Social media poses different challenges, largely because girls themselves are creating and commenting on their own images. This gives them tremendous power — and makes them hugely vulnerable. On platforms like Instagram, Facebook, Snapchat, and Twitter, appearance can become a competitive sport as girls vie for emoji, likes, and followers.
Selfies in particular push girls to compare themselves with peers at their prettiest, and it doesn’t take long to figure out that the fastest way to get more likes is to be thin, skilled with make-up, and dressed in revealing clothing. A recent survey by Common Sense Media found that, among teens who post online, 35 percent are worried about being tagged in unattractive photos, 27 percent feel anxious about their appearance in posted photos, and 25 percent take it personally when their photos are ignored.
Parents may not be able to dominate the conversations about appearance that are going on in social media, but they can and should comment. Girls need to hear from mothers who have come to terms with their own body issues and fathers who appreciate women for more than their faces and figures. Here are some things to keep in mind.
Don’t dismiss. For better or worse, people do make judgments about each other based on how they present themselves physically, so your daughter’s concerns about how she looks are valid. And for girls who constantly see images that have been filtered and photoshopped to match an ideal, the curves and pimples of puberty can feel like a crisis. Parents cannot change the prevailing culture, but you can help your daughter think clearly about two things. First, how much will she allow herself to be influenced by what others think about her looks? Encourage her not to give power to those who don’t deserve it. Second, how will she evaluate others? Help her understand that other qualities — integrity, intelligence, sense of humor, compassion — are more important than appearance.
Be aware of the awful. Yes, there really are pro anorexia (pro-ana) and thinspiration (thinspo) websites that encourage girls to starve themselves and praise them when they post emaciated photos. Yes, girls post “Am I pretty?” videos on YouTube and, perhaps not surprisingly, attract the attention of trolls. Apps like Hot or Not exist simply to rate the physical attractiveness of users. Although many girls are turned off by these sites, others are susceptible to their appeal.

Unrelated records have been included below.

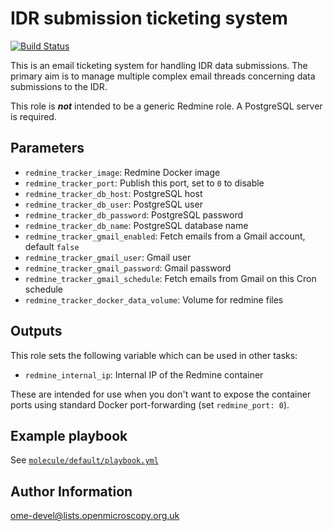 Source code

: IDR submission ticketing system
===============================

[![Build Status](https://github.com/IDR/ansible-role-redmine-tracker/workflows/Build/badge.svg)](https://github.com/IDR/ansible-role-redmine-tracker/actions)

This is an email ticketing system for handling IDR data submissions.
The primary aim is to manage multiple complex email threads concerning data submissions to the IDR.

This role is ***not*** intended to be a generic Redmine role.
A PostgreSQL server is required.


Parameters
----------
- `redmine_tracker_image`: Redmine Docker image
- `redmine_tracker_port`: Publish this port, set to `0` to disable
- `redmine_tracker_db_host`: PostgreSQL host
- `redmine_tracker_db_user`: PostgreSQL user
- `redmine_tracker_db_password`: PostgreSQL password
- `redmine_tracker_db_name`: PostgreSQL database name
- `redmine_tracker_gmail_enabled`: Fetch emails from a Gmail account, default `false`
- `redmine_tracker_gmail_user`: Gmail user
- `redmine_tracker_gmail_password`: Gmail password
- `redmine_tracker_gmail_schedule`: Fetch emails from Gmail on this Cron schedule
- `redmine_tracker_docker_data_volume`: Volume for redmine files


Outputs
-------
This role sets the following variable which can be used in other tasks:
- `redmine_internal_ip`: Internal IP of the Redmine container

These are intended for use when you don't want to expose the container ports using standard Docker port-forwarding (set `redmine_port: 0`).


Example playbook
----------------
See [`molecule/default/playbook.yml`](molecule/default/playbook.yml)


Author Information
------------------

ome-devel@lists.openmicroscopy.org.uk
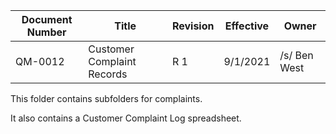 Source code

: 
Document Number|Title|Revision|Effective|Owner
---------------|-------------------------------------|---|----|-----
QM-0012|Customer Complaint Records|R 1|9/1/2021|/s/ Ben West

This folder contains subfolders for complaints.

It also contains a Customer Complaint Log spreadsheet.
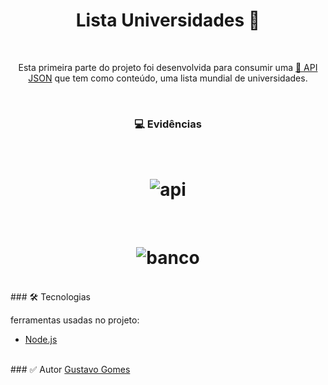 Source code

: <h1 align="center"> Lista Universidades 🚀</h1>
<br>
<p align="center">Esta primeira parte do projeto foi desenvolvida para consumir uma <a href="http://universities.hipolabs.com/search?Middle">🔗 API JSON</a> que tem como conteúdo, uma lista mundial de universidades.</p>
<br>
<h3 align="center">💻 Evidências</h3>
<br>
<h1 align="center">
  <img alt="api" title="api_request" src="C:\Users\Dakezin.Dev\Pictures\Pick\Untitled.png" />
</h1>
<br>
<h1 align="center">
  <img alt="banco" title="Collection" src="C:\Users\Dakezin.Dev\Pictures\Pick\Untitled2.png" />
</h1>
<br>
### 🛠 Tecnologias

ferramentas usadas no projeto:

- [Node.js](https://nodejs.org/en/)
<br>
### ✅ Autor
<a href="https://www.linkedin.com/in/gustavo-gomes-5541021b3">Gustavo Gomes</a>

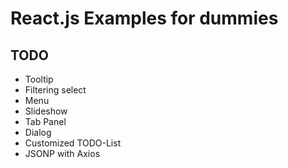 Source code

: React.js Examples for dummies
=============================

TODO
----
* Tooltip
* Filtering select
* Menu
* Slideshow
* Tab Panel
* Dialog
* Customized TODO-List
* JSONP with Axios
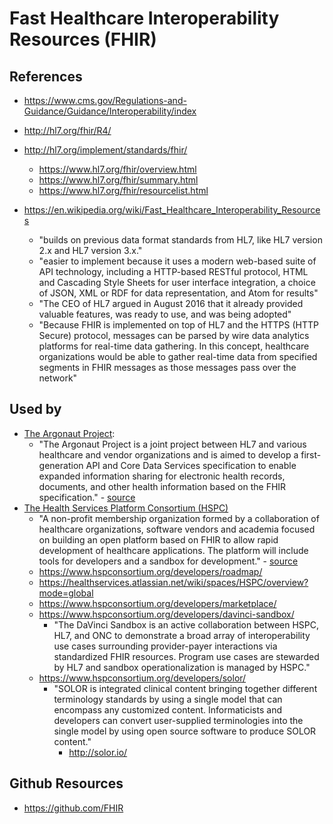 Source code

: 
# Fast Healthcare Interoperability Resources (FHIR)

## References
- https://www.cms.gov/Regulations-and-Guidance/Guidance/Interoperability/index

- http://hl7.org/fhir/R4/

- http://hl7.org/implement/standards/fhir/
  + https://www.hl7.org/fhir/overview.html
  + https://www.hl7.org/fhir/summary.html
  + https://www.hl7.org/fhir/resourcelist.html

- https://en.wikipedia.org/wiki/Fast_Healthcare_Interoperability_Resources
  + "builds on previous data format standards from HL7, like HL7 version 2.x and HL7 version 3.x."
  + "easier to implement because it uses a modern web-based suite of API technology, including a HTTP-based RESTful protocol, HTML and Cascading Style Sheets for user interface integration, a choice of JSON, XML or RDF for data representation, and Atom for results"
  + "The CEO of HL7 argued in August 2016 that it already provided valuable features, was ready to use, and was being adopted"
  + "Because FHIR is implemented on top of HL7 and the HTTPS (HTTP Secure) protocol, messages can be parsed by wire data analytics platforms for real-time data gathering. In this concept, healthcare organizations would be able to gather real-time data from specified segments in FHIR messages as those messages pass over the network"


## Used by
- [The Argonaut Project](http://argonautwiki.hl7.org/index.php?title=Main_Page): 
  + "The Argonaut Project is a joint project between HL7 and various healthcare and vendor organizations and is aimed to develop a first-generation API and Core Data Services specification to enable expanded information sharing for electronic health records, documents, and other health information based on the FHIR specification." - [source](https://www.himss.org/faq-hl7-fhir-and-its-implications)
- [The Health Services Platform Consortium (HSPC)](https://www.hspconsortium.org/) 
  + "A non-profit membership organization formed by a collaboration of healthcare organizations, software vendors and academia focused on building an open platform based on FHIR to allow rapid development of healthcare applications.  The platform will include tools for developers and a sandbox for development." - [source](https://www.himss.org/faq-hl7-fhir-and-its-implications)
  + https://www.hspconsortium.org/developers/roadmap/
  + https://healthservices.atlassian.net/wiki/spaces/HSPC/overview?mode=global
  + https://www.hspconsortium.org/developers/marketplace/
  + https://www.hspconsortium.org/developers/davinci-sandbox/
    * "The DaVinci Sandbox is an active collaboration between HSPC, HL7, and ONC to demonstrate a broad array of interoperability use cases surrounding provider-payer interactions via standardized FHIR resources. Program use cases are stewarded by HL7 and sandbox operationalization is managed by HSPC."
  + https://www.hspconsortium.org/developers/solor/
    * "SOLOR is integrated clinical content bringing together different terminology standards by using a single model that can encompass any customized content. Informaticists and developers can convert user-supplied terminologies into the single model by using open source software to produce SOLOR content."
      * http://solor.io/
      

## Github Resources
- https://github.com/FHIR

Point out possibilities. Social media gives girls more opportunities to find allies who will encourage them to be themselves, without conforming to other people’s ideas about how they should look. Some girls, for example, post what they call “uglyselfies” — unadorned photos that mock conventional ideas about beauty. Others, like actress Amy Pohler’s Smart Girls website, post info that emphasize accomplishments or insights instead of appearance. Girls can also follow celebrities like Lorde and Emma Watson who have been outspoken about the way representations of women are manipulated and exploited.
Critique photos. A photo can capture a “real” moment or it can be a performance. Talk to your daughter about how she chooses the photos she decides to post online. What is she trying to express about herself? How does she edit her images and why? What kind of feedback does she hope to get? How will she feel if people misunderstand what she is trying to communicate? You can ask similar questions about the photos her friends post online. Do specific photos capture what she likes about her friend or their relationship? Do others make her uncomfortable?
Filter feedback. Teens long for feedback from peers — as long as it is positive. Negative comments can be crushing, so parents need to help children develop defenses. Rather than accepting hostile or cruel comments as objectively “true,” teach kids to understand them as a reflection of the other person’s state of mind. People who are happy with themselves don’t feel the need to attack others. Encourage your child to be constructive in her own comments — supporting and encouraging other girls instead of tearing them down.
Get real. Positive role models have an enormous effect on kids. Be sure your daughter knows plenty of real life women who are comfortable with themselves. Surround her with female role models — grandmas and aunts, teachers and coaches, your own colleagues and friends. Talk about the accomplishments of these women and the qualities you admire in them. Most of all, model a lifestyle that includes a balanced approach to eating and exercise. And create a family environment in which every member is respected for who they are and what they can do rather than how they happen to look on any given day.